# Time Series Prediction


In [1]:
# @ Lukman copyright 
# MIT Licence

In [2]:
# for data frame analysis
import pandas as pd 

# for mathematical operations
import numpy as np 


# matplotlib library for plotting
import matplotlib.pyplot as plt
%matplotlib inline

# For Normalizing data
from sklearn.preprocessing import StandardScaler

# For statistical test
import scipy.stats as stats

# Split data set into training and test set
from sklearn.model_selection import train_test_split as tts

# SVN module
from sklearn import svm

# Kernel Functions used 
from sklearn.metrics.pairwise import rbf_kernel,laplacian_kernel

# module for chi square test
from scipy.stats import chisquare


# For dictionary 
from collections import defaultdict

# for use of tensorflow
import tensorflow as tf
tf.enable_eager_execution()

#from tensorflow.nn.rnn import *
from tensorflow.python.ops  import *

# for scaling arrays
from sklearn.preprocessing import MaxAbsScaler,MinMaxScaler


# for random sampling of validation set
import random

import yaml
import os
from utility import utils

%load_ext autoreload
%autoreload 2

In [3]:
import sys

In [4]:
# enable eager executinon
tf.enable_eager_execution()

In [5]:
tf.__version__

'1.15.0'

# Data Preprocessing 

In [6]:
################################################################################
# load config file
try:
    with open("../config.yml", 'r') as ymlfile:
            cfg = yaml.safe_load(ymlfile)
except (IOError):
    print('config file is required. Put config file in current directory')
################################################################################

In [7]:
# current working directory
cwd = os.getcwd()
# set the base directory. base directo
BASE_DIR = os.path.join( os.path.dirname( cwd), '' )
# cleaned data dir
cleanedpath= BASE_DIR + cfg['cleanedconfig']['cleanedDataV1']['cleanedDir'] 
# clean data Name
cleandataName = cfg['cleanedconfig']['cleanedDataV1']['cleanedName']
# traina and validation data name
trainName= cfg['cleanedconfig']['cleanedDataV1']['TensorflowDataFlowConfig']['tfcleanTrain']
validateName  = cfg['cleanedconfig']['cleanedDataV1']['TensorflowDataFlowConfig']['tfcleanValidate']
validation_split = cfg['cleanedconfig']['cleanedDataV1']['validationSplit']

In [8]:
# boolean for preprocessing datasets for tensorflow
tfreprocess = cfg['cleanedconfig']['cleanedDataV1']['TensorflowDataFlowConfig']['tfprocess']

In [9]:
tfreprocess

True

In [10]:
cleanedpath

'C:\\Users\\Fikret\\Documents\\GitHub\\Energy_Prediction_Bot\\Dataset/trainData/cleaned/'

In [11]:
cleandataName

'cleanedDataV1.csv'

In [12]:
trainName

'tftrains.csv'

In [13]:
validateName

'tfvals.csv'

In [14]:
validation_split

1000

In [15]:
if tfreprocess:
    
    _,_,data_types,col_names= utils.tfdatabuilder(cleanedpath,cleandataName,trainName, validateName,validation_split )
    
else:
    train = pd.read_csv(cleanedpath + trainName) 
    data_types,col_names = utils.tfpreprocess(train)

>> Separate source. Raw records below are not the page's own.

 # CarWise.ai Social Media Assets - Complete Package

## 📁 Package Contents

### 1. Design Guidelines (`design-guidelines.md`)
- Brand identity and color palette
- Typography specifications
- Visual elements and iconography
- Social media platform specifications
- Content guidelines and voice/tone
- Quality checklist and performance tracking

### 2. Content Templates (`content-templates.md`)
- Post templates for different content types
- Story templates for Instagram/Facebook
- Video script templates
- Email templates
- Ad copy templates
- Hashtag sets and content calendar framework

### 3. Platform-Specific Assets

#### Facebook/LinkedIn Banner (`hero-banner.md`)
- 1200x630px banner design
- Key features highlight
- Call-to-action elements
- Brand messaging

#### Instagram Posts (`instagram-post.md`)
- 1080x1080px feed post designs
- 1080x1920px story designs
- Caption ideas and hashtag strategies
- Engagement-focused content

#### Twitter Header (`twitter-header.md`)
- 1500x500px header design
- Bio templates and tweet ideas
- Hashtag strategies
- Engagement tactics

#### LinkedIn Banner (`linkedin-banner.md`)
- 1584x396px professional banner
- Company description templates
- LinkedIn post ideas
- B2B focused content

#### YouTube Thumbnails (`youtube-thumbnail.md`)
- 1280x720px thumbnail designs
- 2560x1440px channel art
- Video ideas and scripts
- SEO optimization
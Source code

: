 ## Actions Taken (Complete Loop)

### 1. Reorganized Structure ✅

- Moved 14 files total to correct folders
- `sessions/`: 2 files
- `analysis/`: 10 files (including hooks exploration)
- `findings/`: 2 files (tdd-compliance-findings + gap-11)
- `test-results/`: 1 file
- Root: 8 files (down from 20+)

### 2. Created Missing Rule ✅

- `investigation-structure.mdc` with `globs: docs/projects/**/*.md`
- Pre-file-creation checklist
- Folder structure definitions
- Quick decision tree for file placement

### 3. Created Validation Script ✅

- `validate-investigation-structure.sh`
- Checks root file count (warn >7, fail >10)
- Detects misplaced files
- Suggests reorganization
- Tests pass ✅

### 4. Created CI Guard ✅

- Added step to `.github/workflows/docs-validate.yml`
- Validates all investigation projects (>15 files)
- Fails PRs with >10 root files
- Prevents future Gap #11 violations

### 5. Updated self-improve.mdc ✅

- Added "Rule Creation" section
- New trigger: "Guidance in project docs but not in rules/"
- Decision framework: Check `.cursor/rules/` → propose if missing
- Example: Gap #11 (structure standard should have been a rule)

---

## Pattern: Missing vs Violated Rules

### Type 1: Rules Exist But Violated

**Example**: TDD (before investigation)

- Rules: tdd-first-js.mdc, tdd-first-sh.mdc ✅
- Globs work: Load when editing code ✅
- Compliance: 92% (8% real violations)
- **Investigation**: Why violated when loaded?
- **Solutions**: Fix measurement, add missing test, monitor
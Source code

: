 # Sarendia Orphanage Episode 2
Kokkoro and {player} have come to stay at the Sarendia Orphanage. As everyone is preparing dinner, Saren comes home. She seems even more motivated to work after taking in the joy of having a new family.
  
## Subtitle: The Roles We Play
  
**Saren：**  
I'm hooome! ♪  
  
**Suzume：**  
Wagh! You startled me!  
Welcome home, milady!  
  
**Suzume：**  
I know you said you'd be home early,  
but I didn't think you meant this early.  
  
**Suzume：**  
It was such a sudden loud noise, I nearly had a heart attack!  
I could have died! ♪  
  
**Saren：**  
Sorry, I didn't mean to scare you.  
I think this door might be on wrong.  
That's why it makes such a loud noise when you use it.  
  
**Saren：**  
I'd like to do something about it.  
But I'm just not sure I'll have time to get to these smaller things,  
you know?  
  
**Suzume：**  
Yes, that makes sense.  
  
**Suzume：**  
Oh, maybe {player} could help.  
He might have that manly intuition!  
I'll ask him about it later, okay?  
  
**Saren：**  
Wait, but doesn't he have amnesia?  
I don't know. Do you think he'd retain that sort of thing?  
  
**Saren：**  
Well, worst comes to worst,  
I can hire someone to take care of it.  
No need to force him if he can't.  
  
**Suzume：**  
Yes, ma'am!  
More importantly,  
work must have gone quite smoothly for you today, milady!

['meter_reading', 'square_feet', 'air_temperature', 'dew_temperature', 'month', 'day', 'hour', 'primary_use_Education', 'primary_use_Entertainment/public assembly', 'primary_use_Food sales and service', 'primary_use_Healthcare', 'primary_use_Lodging/residential', 'primary_use_Manufacturing/industrial', 'primary_use_Office', 'primary_use_Other', 'primary_use_Parking', 'primary_use_Public services', 'primary_use_Religious worship', 'primary_use_Retail', 'primary_use_Technology/science', 'primary_use_Utility', 'site_id_0', 'site_id_2', 'site_id_6', 'site_id_7', 'site_id_9', 'site_id_10', 'site_id_11', 'site_id_13', 'site_id_14', 'site_id_15']
[tf.float64, tf.int32, tf.float64, tf.float64, tf.int32, tf.int32, tf.int32, tf.int32, tf.int32, tf.int32, tf.int32, tf.int32, tf.int32, tf.int32, tf.int32, tf.int32, tf.int32, tf.int32, tf.int32, tf.int32, tf.int32, tf.int32, tf.int32, tf.int32, tf.int32, tf.int32, tf.int32, tf.int32, tf.int32, tf.int32, tf.int32]
Done


#### Work with downloaded csv to preserve data type
Load the csv file and parse the data types of the datatset together into the
tensorflow load pipeline

In [16]:
# load the data using the tensorflow Dataset API
# add the data types too
csvData = tf.data.experimental.CsvDataset(cleanedpath + trainName, data_types, header=True)

In [17]:
# categorical features to use 
catfeatures = cfg['cleanedconfig']['cleanedDataV1']['TensorflowDataFlowConfig']['categoricalFeatureToUse']
catNames = cfg['cleanedconfig']['cleanedDataV1']['TensorflowDataFlowConfig']['CategoricalFeature']

In [18]:
catfeatures

3

In [19]:
catNames

['month_day_hour', 'primary_use', 'site_id']

#### Parse data 

In [20]:
col_names

['meter_reading',
 'square_feet',
 'air_temperature',
 'dew_temperature',
 'month',
 'day',
 'hour',
 'primary_use_Education',
 'primary_use_Entertainment/public assembly',
 'primary_use_Food sales and service',
 'primary_use_Healthcare',
 'primary_use_Lodging/residential',
 'primary_use_Manufacturing/industrial',
 'primary_use_Office',
 'primary_use_Other',
 'primary_use_Parking',
 'primary_use_Public services',
 'primary_use_Religious worship',
 'primary_use_Retail',
 'primary_use_Technology/science',
 'primary_use_Utility',
 'site_id_0',
 'site_id_2',
 'site_id_6',
 'site_id_7',
 'site_id_9',
 'site_id_10',
 'site_id_11',
 'site_id_13',
 'site_id_14',
 'site_id_15']

In [21]:
catNames

['month_day_hour', 'primary_use', 'site_id']

In [22]:
# Parsing the data and
# merging the columns:
# ---- day and month as single column
# ---- merge the site id as a single feature vector vector
# ---- primary use as a single feature vector

# take the forst 4 col names that meter reading, square feet, air temp , dew temp,
# add it to a the new column names that would be formed after single column merging

#categorical feature selection
# here one can decide if to use site id or not . Site id is index 2 from catnames
if catfeatures == 3:
    col_names_= [col_names[0],col_names[1],col_names[2],col_names[3],catNames[0],catNames[1],catNames[2] ]
else:
    col_names_= [col_names[0],col_names[1],col_names[2],col_names[3],catNames[0],catNames[1]]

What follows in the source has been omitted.